I think I've done hash in this blog more than once, but my husband is a big fan of hash.  I had some left over potatoes from a meal we did at my friend's bakery, so I brought them home and used the venison from last night's venison tacos.  Now me, I'm trying to lose some weight, I didn't go the has route I went the taco salad route.  

Venison Hash

1 serving.

6 ounces of pulled venison roast, mine is spicy because I like it that way.
1 cup of diced fully cooked potatoes
1/4 red onion diced

Put all this in a medium skillet with a tbs of olive oil on medium heat.  Let it sizzle until the potatoes are nicely browned and the venison has bits of char.  Pull this off the stove and in a small saute pan, crack open two eggs. I get mine from a friend who has a friend who has chickens.  I always thought chickens didn't lay much in the winter, but this guy's birds are extraordinary.  Cook them over easy.  The eggs, not the chickens.  

Slide them on top of the hash and you have one tasty (I mean tasty meal).  

Taco Salad

1 small head romaine lettuce, chopped or sliced, or diced.
4 ounces of pulled venison roast that has been warmed in it's juices
4 tbs. shredded cheddar cheese
1/2 cup of cooked black beans
3 tbs. of good quality pico de gallo, or Roy's salsa if you live in Elko.  It is the freshest and the best.   

Put it all together in a bowl and toss.  If you'd like you could add guacamole or sour cream. I didn't have any and it's just added fat.  So there, weight loss fairy.  I told you.



Dinner in a Hurry

On Wednesdays, my husband I have a friend who comes to dinner! But life is crazy and complicated and I am always in a rush. I teach high school and during my free period I walked home (small town living) and put some dinner in the crock pot.


Last October, Rob shot a deer, so we have venison galore in our freezer. It's such nice lean meat. No fat to speak of.
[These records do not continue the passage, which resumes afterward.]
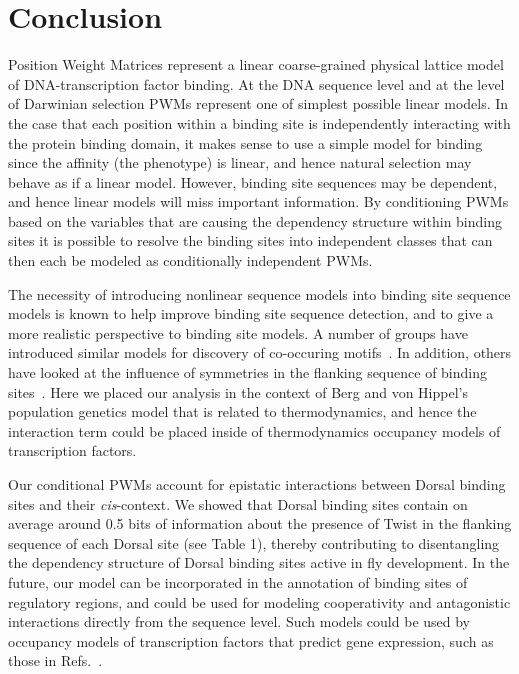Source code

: \section{Conclusion}

Position Weight Matrices represent a linear coarse-grained physical lattice model of DNA-transcription factor binding.  At the DNA sequence level and at the level of Darwinian selection PWMs represent one of simplest possible linear models.  In the case that each position within a binding site is independently interacting with the protein binding domain, it makes sense to use a simple model for binding since the affinity (the phenotype) is linear, and hence natural selection may behave as if a linear model.  However, binding site sequences may be dependent, and hence linear models will miss important information.  By conditioning PWMs based on the variables that are causing the dependency structure within binding sites it is possible to resolve the binding sites into independent classes that can then each be modeled as conditionally independent PWMs.

The necessity of introducing nonlinear sequence models into binding site sequence models is known to help improve binding site sequence detection, and to give a more realistic perspective to binding site models.  A number of groups have introduced similar models for discovery of co-occuring motifs~\cite{liu2001bioprospector,pmid21486752,pmid16873468,pmid14762058,barasch,pmid18426806,pmid19286833,GuhaThakurta01072001,gadempmid19193149,Moses04phylogeneticmotif}.  In addition, others have looked at the influence of symmetries in the flanking sequence of binding sites~\cite{pmid21723826,pmid25313048}.  Here we placed our analysis in the context of Berg and von Hippel's population genetics model that is related to thermodynamics, and hence the interaction term could be placed inside of thermodynamics occupancy models of transcription factors.

Our conditional PWMs account for epistatic interactions between Dorsal binding sites and their \textit{cis}-context.  We showed that Dorsal binding sites contain on average around 0.5 bits of information about the presence of Twist in the flanking sequence of each Dorsal site (see Table 1), thereby contributing to disentangling the dependency structure of Dorsal binding sites active in fly development.  In the future, our model can be incorporated in the annotation of binding sites of regulatory regions, and could be used for modeling cooperativity and antagonistic interactions directly from the sequence level. Such models could be used by occupancy models of transcription factors that predict gene expression, such as those in Refs.~\cite{pmid20862354,pmid20087339}. 

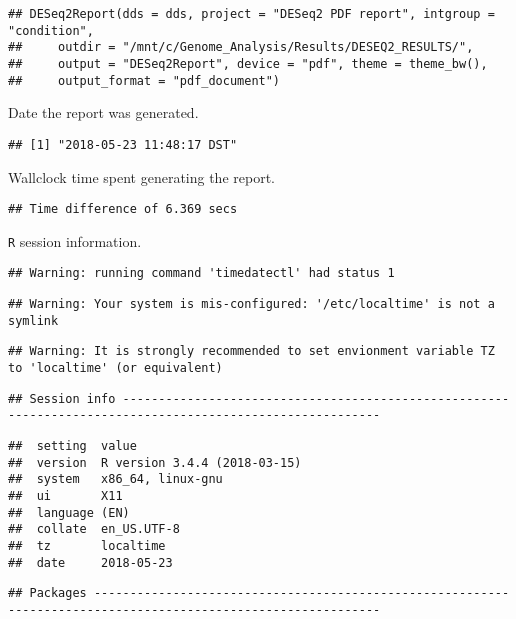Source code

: \documentclass[]{article}
\begin{document}
\begin{verbatim}
## DESeq2Report(dds = dds, project = "DESeq2 PDF report", intgroup = "condition", 
##     outdir = "/mnt/c/Genome_Analysis/Results/DESEQ2_RESULTS/", 
##     output = "DESeq2Report", device = "pdf", theme = theme_bw(), 
##     output_format = "pdf_document")
\end{verbatim}

Date the report was generated.

\begin{verbatim}
## [1] "2018-05-23 11:48:17 DST"
\end{verbatim}

Wallclock time spent generating the report.

\begin{verbatim}
## Time difference of 6.369 secs
\end{verbatim}

\texttt{R} session information.

\begin{verbatim}
## Warning: running command 'timedatectl' had status 1
\end{verbatim}

\begin{verbatim}
## Warning: Your system is mis-configured: '/etc/localtime' is not a symlink
\end{verbatim}

\begin{verbatim}
## Warning: It is strongly recommended to set envionment variable TZ to 'localtime' (or equivalent)
\end{verbatim}

\begin{verbatim}
## Session info ----------------------------------------------------------------------------------------------------------
\end{verbatim}

\begin{verbatim}
##  setting  value                       
##  version  R version 3.4.4 (2018-03-15)
##  system   x86_64, linux-gnu           
##  ui       X11                         
##  language (EN)                        
##  collate  en_US.UTF-8                 
##  tz       localtime                   
##  date     2018-05-23
\end{verbatim}

\begin{verbatim}
## Packages --------------------------------------------------------------------------------------------------------------
\end{verbatim}
\end{document}
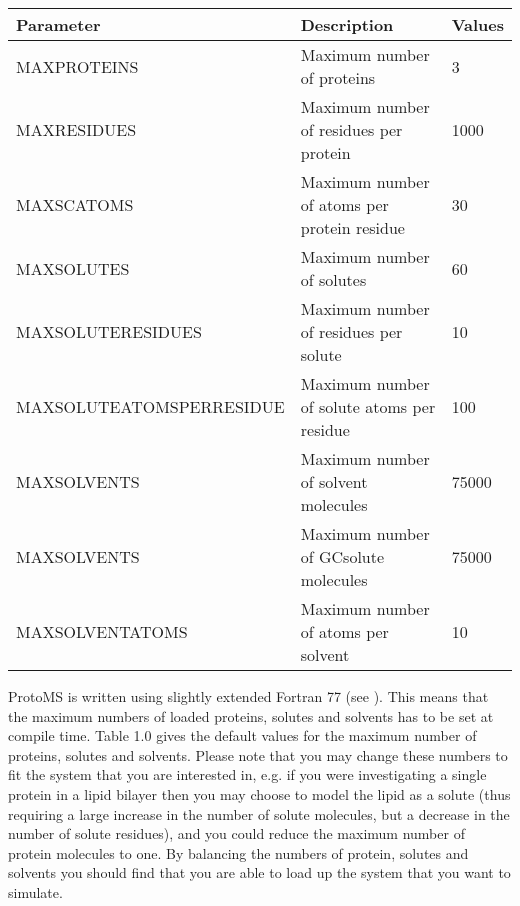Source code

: \documentclass[letterpaper,10pt,english]{sphinxmanual}
\begin{document}
\begin{savenotes}\sphinxattablestart
\centering
{}
\label{\detokenize{protoms:id3}}
\sphinxaftercaption
\begin{tabulary}{\linewidth}[t]{|T|T|T|}
\hline
\sphinxstyletheadfamily 
Parameter
&\sphinxstyletheadfamily 
Description
&\sphinxstyletheadfamily 
Values
\\
\hline
MAXPROTEINS
&
Maximum number of proteins
&
3
\\
\hline
MAXRESIDUES
&
Maximum number of residues per protein
&
1000
\\
\hline
MAXSCATOMS
&
Maximum number of atoms per protein residue
&
30
\\
\hline
MAXSOLUTES
&
Maximum number of solutes
&
60
\\
\hline
MAXSOLUTERESIDUES
&
Maximum number of residues per solute
&
10
\\
\hline
MAXSOLUTEATOMSPERRESIDUE
&
Maximum number of solute atoms per residue
&
100
\\
\hline
MAXSOLVENTS
&
Maximum number of solvent molecules
&
75000
\\
\hline
MAXSOLVENTS
&
Maximum number of GCsolute molecules
&
75000
\\
\hline
MAXSOLVENTATOMS
&
Maximum number of atoms per solvent
&
10
\\
\hline
\end{tabulary}
\par
\sphinxattableend\end{savenotes}


ProtoMS is written using slightly extended Fortran 77 (see {\hyperref[\detokenize{compilation:fortran77}]{}}). This means that the maximum numbers of loaded proteins, solutes and solvents has to be set at compile time. Table 1.0 gives the default values for the maximum number of proteins, solutes and solvents. Please note that you may change these numbers to fit the system that you are interested in, e.g. if you were investigating a single protein in a lipid bilayer then you may choose to model the lipid as a solute (thus requiring a large increase in the number of solute molecules, but a decrease in the number of solute residues), and you could reduce the maximum number of protein molecules to one. By balancing the numbers of protein, solutes and solvents you should find that you are able to load up the system that you want to simulate.
\end{document}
When we butcher the meet, and I mean WE, I like to make smallish roasts. I took a 2 lb roast out of the freezer and decided that would work perfectly for venison tacos.


Ingredients:

1- 2 lb. venison roast
1 small red onion, sliced thinly
5 small cloves of garlic
1 lime cut into quarters
1 tomatillo cut into quarters
1 14.5 ounce can of stewed tomatoes
1.5 tsp. cumin
1 tbs. chili de arbol
1 tsp salt.
1/2 tsp. black pepper
14 ounces of water
1 good handful of chopped cilantro, stems included.
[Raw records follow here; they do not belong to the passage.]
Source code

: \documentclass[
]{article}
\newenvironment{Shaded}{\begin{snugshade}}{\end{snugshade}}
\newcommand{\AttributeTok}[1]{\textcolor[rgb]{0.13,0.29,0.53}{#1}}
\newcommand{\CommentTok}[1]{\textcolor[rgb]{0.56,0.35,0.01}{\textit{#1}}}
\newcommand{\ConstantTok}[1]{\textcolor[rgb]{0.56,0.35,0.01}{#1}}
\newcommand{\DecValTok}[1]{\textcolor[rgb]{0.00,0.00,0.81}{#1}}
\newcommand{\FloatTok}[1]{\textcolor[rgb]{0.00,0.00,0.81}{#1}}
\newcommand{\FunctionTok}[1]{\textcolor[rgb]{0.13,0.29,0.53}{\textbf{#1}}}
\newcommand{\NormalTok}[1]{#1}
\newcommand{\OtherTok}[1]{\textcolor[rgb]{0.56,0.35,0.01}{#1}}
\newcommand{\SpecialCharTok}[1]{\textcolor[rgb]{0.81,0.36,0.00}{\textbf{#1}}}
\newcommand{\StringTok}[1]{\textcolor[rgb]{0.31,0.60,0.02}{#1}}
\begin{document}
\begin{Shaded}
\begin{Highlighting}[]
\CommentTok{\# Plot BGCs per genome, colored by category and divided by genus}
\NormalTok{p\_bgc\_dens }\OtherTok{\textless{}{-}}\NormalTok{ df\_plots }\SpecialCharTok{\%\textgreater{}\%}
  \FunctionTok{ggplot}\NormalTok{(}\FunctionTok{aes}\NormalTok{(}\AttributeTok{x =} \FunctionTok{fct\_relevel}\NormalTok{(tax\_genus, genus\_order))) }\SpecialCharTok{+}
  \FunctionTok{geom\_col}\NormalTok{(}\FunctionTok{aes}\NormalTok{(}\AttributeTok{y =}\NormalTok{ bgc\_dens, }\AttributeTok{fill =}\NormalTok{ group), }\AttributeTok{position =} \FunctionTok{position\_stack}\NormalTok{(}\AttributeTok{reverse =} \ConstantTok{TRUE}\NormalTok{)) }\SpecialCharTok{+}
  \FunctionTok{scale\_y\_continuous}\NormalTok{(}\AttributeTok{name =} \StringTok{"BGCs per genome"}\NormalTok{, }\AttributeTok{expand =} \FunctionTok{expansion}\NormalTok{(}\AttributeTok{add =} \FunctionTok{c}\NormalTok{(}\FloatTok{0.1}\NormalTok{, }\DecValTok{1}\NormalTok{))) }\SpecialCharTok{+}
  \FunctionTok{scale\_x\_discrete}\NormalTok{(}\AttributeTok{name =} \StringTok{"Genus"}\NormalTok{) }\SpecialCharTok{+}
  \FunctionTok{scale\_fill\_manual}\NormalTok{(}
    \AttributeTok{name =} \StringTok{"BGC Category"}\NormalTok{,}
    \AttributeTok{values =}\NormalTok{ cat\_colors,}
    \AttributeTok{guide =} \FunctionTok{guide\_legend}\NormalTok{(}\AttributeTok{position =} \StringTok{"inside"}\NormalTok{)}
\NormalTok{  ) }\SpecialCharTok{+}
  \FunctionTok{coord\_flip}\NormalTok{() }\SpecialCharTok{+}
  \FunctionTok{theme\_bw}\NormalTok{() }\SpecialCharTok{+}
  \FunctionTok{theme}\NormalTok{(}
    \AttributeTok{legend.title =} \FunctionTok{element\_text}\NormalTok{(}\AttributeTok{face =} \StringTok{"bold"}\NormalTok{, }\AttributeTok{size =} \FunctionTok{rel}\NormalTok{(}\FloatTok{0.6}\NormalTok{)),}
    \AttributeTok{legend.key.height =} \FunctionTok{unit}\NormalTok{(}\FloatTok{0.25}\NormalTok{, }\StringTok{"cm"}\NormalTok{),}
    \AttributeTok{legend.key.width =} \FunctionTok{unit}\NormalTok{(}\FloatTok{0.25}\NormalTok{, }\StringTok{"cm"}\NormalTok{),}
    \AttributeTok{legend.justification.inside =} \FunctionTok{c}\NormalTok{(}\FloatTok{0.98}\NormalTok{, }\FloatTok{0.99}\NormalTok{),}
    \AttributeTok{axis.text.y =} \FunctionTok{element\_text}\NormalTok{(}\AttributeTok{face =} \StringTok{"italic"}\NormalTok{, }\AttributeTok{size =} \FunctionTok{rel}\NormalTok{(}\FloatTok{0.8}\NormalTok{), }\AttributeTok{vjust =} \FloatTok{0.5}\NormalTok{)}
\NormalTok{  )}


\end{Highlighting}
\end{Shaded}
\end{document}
In a regular sized crock pot, place the onion on the bottom, place the frozen venison roast on top. Throw in the rest of the ingredients on top and cook on low for five hours.

When you finish cooking, the meat should literally fall apart. I remove the meat from the sauce and shred it. Take the remainder of the sauce and put it in the food processor. You will find this makes a lovely spicy salsa to serve with your tacos.
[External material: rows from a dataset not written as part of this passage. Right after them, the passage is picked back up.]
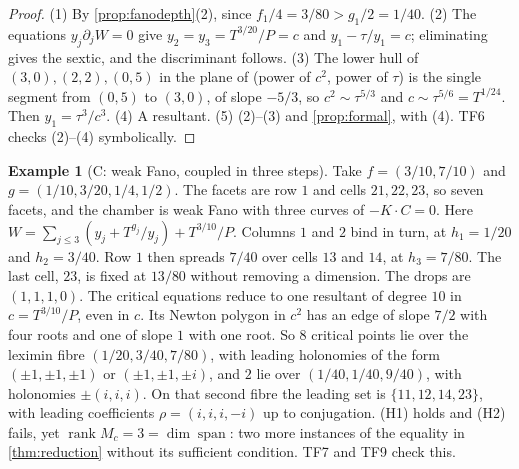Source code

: \documentclass[11pt]{article}
\theoremstyle{definition}\newtheorem{definition}[theorem]{Definition}\newtheorem{remark}[theorem]{Remark}\newtheorem{example}[theorem]{Example}\newtheorem{problem}[theorem]{Open problem}\crefname{problem}{Problem}{Problems}
\begin{document}
\begin{proof}
(1) By \cref{prop:fanodepth}(2), since $f_1/4=3/80>g_1/2=1/40$. (2) The equations $y_j\partial_jW=0$ give $y_2=y_3=T^{3/20}/P=c$ and $y_1-\tau/y_1=c$; eliminating gives the sextic, and the
discriminant follows. (3) The lower hull of $(3,0),(2,2),(0,5)$ in the plane of (power of $c^2$, power of $\tau$) is the single segment from $(0,5)$ to $(3,0)$, of slope $-5/3$, so
$c^2\sim\tau^{5/3}$ and $c\sim\tau^{5/6}=T^{1/24}$. Then $y_1=\tau^3/c^3$. (4) A resultant. (5) (2)--(3) and \cref{prop:formal}, with (4). TF6 checks (2)--(4) symbolically.
\end{proof}

\begin{example}[C: weak Fano, coupled in three steps]\label{ex:C24}
Take $f=(3/10,7/10)$ and $g=(1/10,3/20,1/4,1/2)$. The facets are row $1$ and cells $21,22,23$, so seven facets, and the chamber is weak Fano with three curves of $-K\cdot C=0$. Here
$W=\sum_{j\le3}(y_j+T^{g_j}/y_j)+T^{3/10}/P$. Columns $1$ and $2$ bind in turn, at $h_1=1/20$ and $h_2=3/40$. Row $1$ then spreads $7/40$ over cells $13$ and $14$, at $h_3=7/80$. The last cell, $23$,
is fixed at $13/80$ without removing a dimension. The drops are $(1,1,1,0)$. The critical equations reduce to one resultant of degree $10$ in $c=T^{3/10}/P$, even in $c$. Its Newton polygon in $c^2$
has an edge of slope $7/2$ with four roots and one of slope $1$ with one root. So $8$ critical points lie over the leximin fibre $(1/20,3/40,7/80)$, with leading holonomies of the form
$(\pm1,\pm1,\pm1)$ or $(\pm1,\pm1,\pm i)$, and $2$ lie over $(1/40,1/40,9/40)$, with holonomies $\pm(i,i,i)$. On that second fibre the leading set is $\{11,12,14,23\}$, with leading coefficients
$\rho=(i,i,i,-i)$ up to conjugation. (H1) holds and (H2) fails, yet $\operatorname{rank}M_c=3=\dim\operatorname{span}$: two more instances of the equality in \cref{thm:reduction} without its sufficient
condition. TF7 and TF9 check this.
\end{example}
\end{document}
I serve mine with corn tortillas that have been heated in a non-stick pan with canola spray, lime, non-fat greek yogurt (because we don't use sour cream), cheddar cheese, and the salsa from the cooking. I serve black beans and rice as a side dish. And last night I served a modified Waldorf salad made with green apples, celery, a dab of mayonnaise, green onion, and walnuts to counteract the spiciness of the tacos.

I should have taken pictures, but didn't decide to publish the recipe until I tasted it. So good!